[ACTIVITY] Work out how many lines in the data that follows contain "JavaScript". Write nothing but the number.
━━━━━━
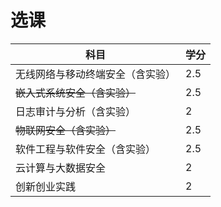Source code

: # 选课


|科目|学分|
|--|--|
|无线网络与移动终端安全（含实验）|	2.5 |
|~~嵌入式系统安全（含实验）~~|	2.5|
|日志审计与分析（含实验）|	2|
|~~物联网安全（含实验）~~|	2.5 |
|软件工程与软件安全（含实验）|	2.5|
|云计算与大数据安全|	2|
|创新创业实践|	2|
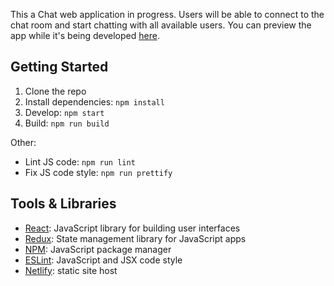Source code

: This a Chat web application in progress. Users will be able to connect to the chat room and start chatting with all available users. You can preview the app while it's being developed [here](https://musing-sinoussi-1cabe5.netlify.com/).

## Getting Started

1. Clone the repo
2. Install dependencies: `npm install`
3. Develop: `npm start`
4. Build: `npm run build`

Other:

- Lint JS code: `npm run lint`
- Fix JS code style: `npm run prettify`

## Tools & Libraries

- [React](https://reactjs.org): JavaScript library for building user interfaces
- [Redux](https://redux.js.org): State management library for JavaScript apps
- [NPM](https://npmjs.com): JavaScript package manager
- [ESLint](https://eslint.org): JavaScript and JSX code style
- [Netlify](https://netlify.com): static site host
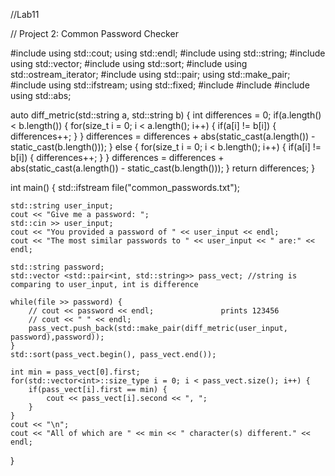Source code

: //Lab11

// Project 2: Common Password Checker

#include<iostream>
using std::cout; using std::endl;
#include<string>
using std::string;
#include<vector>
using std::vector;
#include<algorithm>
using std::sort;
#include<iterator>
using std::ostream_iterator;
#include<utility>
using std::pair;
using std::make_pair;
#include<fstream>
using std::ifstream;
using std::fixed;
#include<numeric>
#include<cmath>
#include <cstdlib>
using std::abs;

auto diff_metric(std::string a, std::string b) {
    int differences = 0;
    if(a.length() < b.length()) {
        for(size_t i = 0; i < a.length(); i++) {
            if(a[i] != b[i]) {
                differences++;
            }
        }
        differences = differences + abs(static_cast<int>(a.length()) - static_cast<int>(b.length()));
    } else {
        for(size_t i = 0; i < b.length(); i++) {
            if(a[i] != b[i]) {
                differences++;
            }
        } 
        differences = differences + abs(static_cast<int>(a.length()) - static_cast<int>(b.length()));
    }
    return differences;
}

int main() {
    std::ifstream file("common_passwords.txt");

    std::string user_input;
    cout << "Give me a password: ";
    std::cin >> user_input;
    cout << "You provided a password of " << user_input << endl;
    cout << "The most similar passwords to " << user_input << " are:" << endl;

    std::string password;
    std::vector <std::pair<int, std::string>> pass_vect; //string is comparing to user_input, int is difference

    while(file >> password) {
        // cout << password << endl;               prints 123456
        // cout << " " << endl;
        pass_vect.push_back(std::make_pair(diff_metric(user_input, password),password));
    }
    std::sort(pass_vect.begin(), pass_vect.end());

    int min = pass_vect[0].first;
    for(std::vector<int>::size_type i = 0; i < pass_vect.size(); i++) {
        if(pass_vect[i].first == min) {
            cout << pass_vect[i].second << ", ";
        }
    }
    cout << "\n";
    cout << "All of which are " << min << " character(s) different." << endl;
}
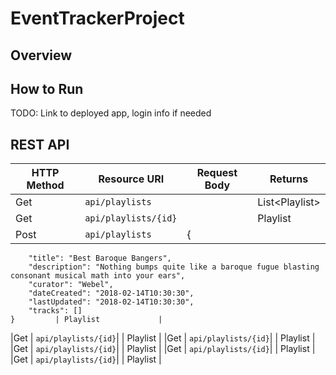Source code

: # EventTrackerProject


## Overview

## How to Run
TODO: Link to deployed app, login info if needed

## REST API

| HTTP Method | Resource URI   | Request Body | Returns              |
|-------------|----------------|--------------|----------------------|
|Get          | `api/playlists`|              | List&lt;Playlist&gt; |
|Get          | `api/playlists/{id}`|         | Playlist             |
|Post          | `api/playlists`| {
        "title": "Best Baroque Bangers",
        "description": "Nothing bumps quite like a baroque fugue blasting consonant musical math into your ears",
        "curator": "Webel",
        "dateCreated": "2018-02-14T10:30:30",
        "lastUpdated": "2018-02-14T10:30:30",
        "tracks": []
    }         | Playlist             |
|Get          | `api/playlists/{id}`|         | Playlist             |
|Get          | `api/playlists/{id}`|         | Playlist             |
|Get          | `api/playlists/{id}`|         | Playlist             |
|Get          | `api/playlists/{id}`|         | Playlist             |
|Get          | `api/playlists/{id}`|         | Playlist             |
━━━━━━
[TASK RESPONSE] 4